You can ride everyday, but beware that your active heart rate will be notably lower than what you may want to target, as it sort of becomes efficient at what you're doing everyday after over a week straight of it. I'm a commuter and doing anything remotely like my commute is cakewalk (moderate to strong steady efforts over 1 hr). It doesn't help too much with anything else that's demanding in a different way, besides build tolerance for discomfort/pain in the saddle.

I'd only suggest solid rest days if you do structured intensity workout days. If you're just going at an average pace, under 80% of your race pace intensity, no need for a full day off.


----------



## TooTallUK (Jul 5, 2005)

uzurpator said:


> Ride everyday. Most people ( and by most, i mean 99% of riders and 99.9% of those who don't compete ) are not riding at an intensity required to overtrain. You'll recover without a problem.
> 
> Also - weight loss is down to diet, not excercise.


Awful advice. The OP wants to lose weight and gain endurance. Following some sort of training program is the best way to make and measure progress, and 7 day per week does not feature on any training program.

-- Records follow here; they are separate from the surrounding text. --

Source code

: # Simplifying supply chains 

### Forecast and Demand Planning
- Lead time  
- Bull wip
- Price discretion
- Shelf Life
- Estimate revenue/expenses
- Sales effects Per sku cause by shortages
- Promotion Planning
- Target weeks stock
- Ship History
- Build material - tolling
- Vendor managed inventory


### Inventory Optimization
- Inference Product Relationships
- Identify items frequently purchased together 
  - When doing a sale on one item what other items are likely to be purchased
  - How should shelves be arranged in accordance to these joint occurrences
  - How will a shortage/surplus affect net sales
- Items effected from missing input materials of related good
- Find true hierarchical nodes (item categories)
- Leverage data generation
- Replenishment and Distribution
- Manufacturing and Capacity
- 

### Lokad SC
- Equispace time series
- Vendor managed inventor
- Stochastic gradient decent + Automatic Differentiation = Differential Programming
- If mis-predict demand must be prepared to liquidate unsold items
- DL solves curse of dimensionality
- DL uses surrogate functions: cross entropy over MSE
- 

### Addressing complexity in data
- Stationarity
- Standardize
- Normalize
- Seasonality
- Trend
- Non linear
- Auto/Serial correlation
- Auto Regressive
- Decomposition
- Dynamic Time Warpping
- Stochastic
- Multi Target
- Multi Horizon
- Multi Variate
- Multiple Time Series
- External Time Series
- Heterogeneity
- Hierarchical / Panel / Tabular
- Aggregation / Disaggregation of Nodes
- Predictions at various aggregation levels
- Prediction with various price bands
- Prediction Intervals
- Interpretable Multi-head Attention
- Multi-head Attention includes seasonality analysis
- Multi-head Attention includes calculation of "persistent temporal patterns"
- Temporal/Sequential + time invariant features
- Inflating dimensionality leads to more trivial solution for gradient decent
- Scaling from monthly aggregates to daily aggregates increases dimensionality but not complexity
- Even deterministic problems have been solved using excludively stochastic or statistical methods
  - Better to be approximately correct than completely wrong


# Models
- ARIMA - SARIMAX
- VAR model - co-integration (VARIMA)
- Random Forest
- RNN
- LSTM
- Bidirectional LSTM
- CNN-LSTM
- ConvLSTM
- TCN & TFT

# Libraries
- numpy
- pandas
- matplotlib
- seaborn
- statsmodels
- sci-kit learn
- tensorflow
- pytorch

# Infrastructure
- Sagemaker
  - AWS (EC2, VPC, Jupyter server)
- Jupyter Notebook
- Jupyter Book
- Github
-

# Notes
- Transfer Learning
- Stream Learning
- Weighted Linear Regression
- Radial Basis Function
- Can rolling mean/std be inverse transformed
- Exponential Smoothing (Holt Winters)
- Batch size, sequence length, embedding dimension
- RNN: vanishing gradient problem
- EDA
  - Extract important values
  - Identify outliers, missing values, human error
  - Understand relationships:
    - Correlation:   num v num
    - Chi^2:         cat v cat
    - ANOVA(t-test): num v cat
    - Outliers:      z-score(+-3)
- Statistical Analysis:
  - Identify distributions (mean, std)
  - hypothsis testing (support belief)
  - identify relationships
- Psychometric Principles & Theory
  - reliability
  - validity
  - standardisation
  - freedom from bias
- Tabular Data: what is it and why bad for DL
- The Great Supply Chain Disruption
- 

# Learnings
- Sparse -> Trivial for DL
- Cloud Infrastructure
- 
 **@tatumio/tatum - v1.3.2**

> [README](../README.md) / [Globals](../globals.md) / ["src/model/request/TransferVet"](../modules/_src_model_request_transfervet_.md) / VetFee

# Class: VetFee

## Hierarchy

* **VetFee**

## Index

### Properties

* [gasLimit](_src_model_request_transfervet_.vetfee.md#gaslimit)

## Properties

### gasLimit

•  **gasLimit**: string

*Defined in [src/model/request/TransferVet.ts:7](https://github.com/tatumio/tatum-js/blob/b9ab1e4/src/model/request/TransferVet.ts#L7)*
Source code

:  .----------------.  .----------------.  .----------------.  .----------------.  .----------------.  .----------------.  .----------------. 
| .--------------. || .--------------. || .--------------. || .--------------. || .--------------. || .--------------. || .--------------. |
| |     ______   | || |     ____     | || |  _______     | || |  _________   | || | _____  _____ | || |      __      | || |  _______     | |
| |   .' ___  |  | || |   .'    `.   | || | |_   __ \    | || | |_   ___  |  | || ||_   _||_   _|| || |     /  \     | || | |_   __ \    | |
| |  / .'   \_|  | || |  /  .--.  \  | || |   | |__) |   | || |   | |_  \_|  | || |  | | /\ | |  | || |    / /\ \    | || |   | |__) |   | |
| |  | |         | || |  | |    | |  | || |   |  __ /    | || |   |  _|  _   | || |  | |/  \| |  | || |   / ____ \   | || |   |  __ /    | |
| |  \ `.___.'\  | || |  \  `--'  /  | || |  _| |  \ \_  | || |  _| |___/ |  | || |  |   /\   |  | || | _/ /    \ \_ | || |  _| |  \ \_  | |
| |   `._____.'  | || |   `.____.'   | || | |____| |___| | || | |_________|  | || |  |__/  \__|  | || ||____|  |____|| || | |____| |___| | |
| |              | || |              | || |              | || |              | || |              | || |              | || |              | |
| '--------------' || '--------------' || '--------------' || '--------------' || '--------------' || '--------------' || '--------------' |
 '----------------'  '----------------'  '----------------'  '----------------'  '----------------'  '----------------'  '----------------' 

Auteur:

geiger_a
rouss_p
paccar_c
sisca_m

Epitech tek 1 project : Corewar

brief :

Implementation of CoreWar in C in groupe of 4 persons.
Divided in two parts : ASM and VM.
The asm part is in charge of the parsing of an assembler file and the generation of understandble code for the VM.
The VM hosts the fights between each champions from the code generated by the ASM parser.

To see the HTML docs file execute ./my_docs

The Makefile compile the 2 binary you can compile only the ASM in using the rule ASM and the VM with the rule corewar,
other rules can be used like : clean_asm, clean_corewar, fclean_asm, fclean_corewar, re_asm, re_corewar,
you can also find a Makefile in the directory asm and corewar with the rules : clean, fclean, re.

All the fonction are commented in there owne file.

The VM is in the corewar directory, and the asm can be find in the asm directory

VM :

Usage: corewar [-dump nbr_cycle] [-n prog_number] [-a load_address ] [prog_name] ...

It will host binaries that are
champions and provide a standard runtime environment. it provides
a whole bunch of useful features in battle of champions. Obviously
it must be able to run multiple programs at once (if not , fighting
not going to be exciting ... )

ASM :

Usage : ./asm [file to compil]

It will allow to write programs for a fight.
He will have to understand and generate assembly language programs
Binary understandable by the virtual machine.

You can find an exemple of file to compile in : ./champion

Weight loss is down to calories in being less than calories burned. A combination of diet and exercise is a good way to keep calories burning. Also, if the OP went on a carb-free diet they would wreck their chances of improving their endurance.


----------



## Mr Pig (Jun 25, 2008)

I find you can ride every day but it depends on what you are doing. 

If the rides are relatively easy then riding every day is not a problem. If you are pushing hard though, it's best not to ride every day. A rest day makes a big difference. This is especially true if you're planning a big ride which pushes your envelope. Build up to it but do not cycle at all the day before. 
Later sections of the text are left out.